● **EXERCISE REQUIREMENTS**
Every line with "tags" in it should be copied from the data.

● **MATERIAL FOR THIS TASK**

----

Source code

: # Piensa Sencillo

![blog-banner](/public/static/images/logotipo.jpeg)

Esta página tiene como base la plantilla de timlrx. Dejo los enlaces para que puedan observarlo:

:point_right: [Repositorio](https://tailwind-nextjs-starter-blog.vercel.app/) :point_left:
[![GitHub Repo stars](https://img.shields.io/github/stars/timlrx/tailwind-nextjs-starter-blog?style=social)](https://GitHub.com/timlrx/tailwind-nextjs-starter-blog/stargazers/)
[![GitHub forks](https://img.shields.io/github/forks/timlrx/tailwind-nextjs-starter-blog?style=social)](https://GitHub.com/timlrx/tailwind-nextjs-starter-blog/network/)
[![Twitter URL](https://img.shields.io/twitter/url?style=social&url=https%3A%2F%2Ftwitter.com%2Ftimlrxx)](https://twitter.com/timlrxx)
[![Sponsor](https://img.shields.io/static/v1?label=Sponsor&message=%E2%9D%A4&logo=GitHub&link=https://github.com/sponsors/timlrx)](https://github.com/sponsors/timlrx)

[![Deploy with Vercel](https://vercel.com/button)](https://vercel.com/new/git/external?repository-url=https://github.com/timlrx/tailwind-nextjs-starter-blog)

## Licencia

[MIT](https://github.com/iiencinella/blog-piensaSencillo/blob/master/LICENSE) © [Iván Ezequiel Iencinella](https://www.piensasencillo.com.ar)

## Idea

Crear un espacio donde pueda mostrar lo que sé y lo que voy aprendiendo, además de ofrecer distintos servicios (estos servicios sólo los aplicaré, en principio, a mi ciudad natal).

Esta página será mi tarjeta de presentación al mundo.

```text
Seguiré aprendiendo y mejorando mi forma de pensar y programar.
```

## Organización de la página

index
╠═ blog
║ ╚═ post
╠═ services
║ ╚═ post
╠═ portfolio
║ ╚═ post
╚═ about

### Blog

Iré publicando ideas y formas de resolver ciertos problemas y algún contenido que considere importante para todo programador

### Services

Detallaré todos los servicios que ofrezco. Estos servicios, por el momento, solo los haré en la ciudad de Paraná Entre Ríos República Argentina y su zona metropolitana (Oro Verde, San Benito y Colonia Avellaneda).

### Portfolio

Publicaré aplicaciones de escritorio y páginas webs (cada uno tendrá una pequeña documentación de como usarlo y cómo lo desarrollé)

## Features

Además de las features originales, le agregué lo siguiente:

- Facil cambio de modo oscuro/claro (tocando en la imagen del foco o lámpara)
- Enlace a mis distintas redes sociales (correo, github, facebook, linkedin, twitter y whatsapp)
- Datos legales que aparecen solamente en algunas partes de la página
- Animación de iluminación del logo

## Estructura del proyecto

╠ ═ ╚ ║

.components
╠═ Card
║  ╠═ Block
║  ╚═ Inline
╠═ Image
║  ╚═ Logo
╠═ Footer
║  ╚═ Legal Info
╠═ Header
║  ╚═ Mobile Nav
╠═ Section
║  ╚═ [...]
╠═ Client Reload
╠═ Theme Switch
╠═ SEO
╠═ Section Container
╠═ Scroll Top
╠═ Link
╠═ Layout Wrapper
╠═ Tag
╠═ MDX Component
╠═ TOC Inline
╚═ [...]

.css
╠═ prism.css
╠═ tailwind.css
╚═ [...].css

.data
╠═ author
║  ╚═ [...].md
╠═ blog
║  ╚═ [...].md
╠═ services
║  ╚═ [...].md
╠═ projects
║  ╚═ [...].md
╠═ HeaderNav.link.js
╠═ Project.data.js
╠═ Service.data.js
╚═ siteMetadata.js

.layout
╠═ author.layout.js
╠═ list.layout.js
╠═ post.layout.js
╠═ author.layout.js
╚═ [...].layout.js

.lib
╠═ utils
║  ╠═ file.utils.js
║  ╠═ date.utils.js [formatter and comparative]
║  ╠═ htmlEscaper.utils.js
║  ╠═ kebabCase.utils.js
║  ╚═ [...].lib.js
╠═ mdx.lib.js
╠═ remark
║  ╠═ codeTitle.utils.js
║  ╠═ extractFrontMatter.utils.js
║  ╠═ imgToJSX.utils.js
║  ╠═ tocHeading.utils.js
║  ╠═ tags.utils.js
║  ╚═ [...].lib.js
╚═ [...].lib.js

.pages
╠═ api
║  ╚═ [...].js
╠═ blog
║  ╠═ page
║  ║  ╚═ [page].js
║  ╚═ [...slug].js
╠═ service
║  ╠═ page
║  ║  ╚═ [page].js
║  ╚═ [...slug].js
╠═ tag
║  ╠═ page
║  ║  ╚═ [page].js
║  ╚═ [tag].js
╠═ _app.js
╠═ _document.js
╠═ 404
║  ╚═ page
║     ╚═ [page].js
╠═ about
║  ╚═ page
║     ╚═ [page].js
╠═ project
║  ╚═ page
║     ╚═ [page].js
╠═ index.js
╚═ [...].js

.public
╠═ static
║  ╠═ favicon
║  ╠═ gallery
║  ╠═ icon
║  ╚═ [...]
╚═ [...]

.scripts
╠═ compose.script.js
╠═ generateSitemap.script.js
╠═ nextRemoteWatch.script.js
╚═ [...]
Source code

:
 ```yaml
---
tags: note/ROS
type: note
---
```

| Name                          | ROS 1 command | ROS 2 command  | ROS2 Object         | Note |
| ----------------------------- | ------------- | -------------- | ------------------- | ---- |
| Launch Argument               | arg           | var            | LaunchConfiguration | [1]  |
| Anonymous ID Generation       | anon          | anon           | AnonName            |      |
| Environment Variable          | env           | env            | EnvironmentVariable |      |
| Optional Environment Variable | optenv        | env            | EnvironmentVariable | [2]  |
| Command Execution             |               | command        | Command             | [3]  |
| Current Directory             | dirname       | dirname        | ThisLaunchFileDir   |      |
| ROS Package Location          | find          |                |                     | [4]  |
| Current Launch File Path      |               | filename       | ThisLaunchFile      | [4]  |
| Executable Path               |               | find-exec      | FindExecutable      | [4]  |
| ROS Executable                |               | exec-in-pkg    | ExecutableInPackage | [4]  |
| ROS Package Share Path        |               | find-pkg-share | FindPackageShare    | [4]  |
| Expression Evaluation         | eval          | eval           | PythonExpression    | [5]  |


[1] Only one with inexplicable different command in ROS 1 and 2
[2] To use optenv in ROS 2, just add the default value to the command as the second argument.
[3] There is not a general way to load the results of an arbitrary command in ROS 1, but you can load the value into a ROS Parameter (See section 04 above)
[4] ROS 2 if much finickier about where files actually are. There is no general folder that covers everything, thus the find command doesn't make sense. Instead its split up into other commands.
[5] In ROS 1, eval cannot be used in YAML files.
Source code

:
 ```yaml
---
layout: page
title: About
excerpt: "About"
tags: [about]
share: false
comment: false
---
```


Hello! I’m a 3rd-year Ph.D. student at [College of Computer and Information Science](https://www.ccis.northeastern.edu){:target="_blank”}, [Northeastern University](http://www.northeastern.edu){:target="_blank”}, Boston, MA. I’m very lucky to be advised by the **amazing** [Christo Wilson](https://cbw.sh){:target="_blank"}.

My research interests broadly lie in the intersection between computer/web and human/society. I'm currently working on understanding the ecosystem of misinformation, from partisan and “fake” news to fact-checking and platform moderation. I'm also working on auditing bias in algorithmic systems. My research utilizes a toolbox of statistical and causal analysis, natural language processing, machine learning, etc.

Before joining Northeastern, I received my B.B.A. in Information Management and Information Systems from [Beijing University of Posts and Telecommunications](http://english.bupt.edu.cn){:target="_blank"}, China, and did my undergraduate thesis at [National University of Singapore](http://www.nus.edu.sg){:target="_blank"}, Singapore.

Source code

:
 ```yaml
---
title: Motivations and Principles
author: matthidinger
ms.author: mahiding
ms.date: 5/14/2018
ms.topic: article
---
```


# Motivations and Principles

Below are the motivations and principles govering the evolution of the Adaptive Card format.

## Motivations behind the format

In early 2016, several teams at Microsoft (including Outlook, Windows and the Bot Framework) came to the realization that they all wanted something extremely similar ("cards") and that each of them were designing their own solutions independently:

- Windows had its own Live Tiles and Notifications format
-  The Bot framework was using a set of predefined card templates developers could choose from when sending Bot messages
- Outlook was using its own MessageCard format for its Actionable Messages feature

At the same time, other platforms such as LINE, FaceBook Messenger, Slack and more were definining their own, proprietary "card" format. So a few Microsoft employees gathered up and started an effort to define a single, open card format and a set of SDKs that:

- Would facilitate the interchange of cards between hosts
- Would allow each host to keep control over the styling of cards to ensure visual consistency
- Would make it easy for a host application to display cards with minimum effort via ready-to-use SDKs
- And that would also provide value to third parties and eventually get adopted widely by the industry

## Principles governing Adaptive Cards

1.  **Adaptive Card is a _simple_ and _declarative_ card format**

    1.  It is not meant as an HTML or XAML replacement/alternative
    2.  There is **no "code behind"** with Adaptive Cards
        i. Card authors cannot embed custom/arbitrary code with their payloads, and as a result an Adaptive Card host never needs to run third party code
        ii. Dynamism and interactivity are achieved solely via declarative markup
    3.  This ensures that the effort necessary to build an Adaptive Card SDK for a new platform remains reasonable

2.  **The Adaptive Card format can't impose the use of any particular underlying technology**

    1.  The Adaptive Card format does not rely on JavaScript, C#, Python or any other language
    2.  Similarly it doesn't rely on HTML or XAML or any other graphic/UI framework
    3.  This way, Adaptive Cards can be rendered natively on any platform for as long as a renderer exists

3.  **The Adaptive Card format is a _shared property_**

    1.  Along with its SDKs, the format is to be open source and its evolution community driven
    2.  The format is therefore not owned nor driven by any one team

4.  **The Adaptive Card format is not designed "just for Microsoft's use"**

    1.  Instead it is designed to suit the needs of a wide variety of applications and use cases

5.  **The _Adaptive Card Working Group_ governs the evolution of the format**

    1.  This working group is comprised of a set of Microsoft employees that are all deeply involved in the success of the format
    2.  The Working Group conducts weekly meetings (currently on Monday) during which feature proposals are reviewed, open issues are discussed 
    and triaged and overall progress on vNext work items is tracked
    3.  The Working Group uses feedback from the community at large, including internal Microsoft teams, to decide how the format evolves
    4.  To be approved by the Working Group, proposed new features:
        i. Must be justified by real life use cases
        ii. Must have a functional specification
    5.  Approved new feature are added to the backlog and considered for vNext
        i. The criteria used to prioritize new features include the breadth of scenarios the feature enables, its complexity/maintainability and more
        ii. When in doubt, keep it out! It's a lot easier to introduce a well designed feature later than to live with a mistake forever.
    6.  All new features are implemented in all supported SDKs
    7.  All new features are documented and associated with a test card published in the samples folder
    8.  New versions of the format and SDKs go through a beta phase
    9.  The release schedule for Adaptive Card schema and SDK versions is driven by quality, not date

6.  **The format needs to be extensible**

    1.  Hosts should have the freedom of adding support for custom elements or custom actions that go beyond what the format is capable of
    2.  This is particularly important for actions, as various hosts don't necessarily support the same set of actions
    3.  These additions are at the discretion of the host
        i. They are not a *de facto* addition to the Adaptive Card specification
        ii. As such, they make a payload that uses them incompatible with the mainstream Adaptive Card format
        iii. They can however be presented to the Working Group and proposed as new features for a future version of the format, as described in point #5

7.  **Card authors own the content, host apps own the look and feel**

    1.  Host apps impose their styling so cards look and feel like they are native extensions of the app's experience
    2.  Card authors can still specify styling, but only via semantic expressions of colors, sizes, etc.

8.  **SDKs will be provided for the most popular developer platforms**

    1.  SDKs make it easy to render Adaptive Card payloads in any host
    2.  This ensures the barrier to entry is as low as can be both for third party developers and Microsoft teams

----

● **WRITTEN REPLY**
║  ╠═ tags.utils.js
tags: note/ROS
tags: [about]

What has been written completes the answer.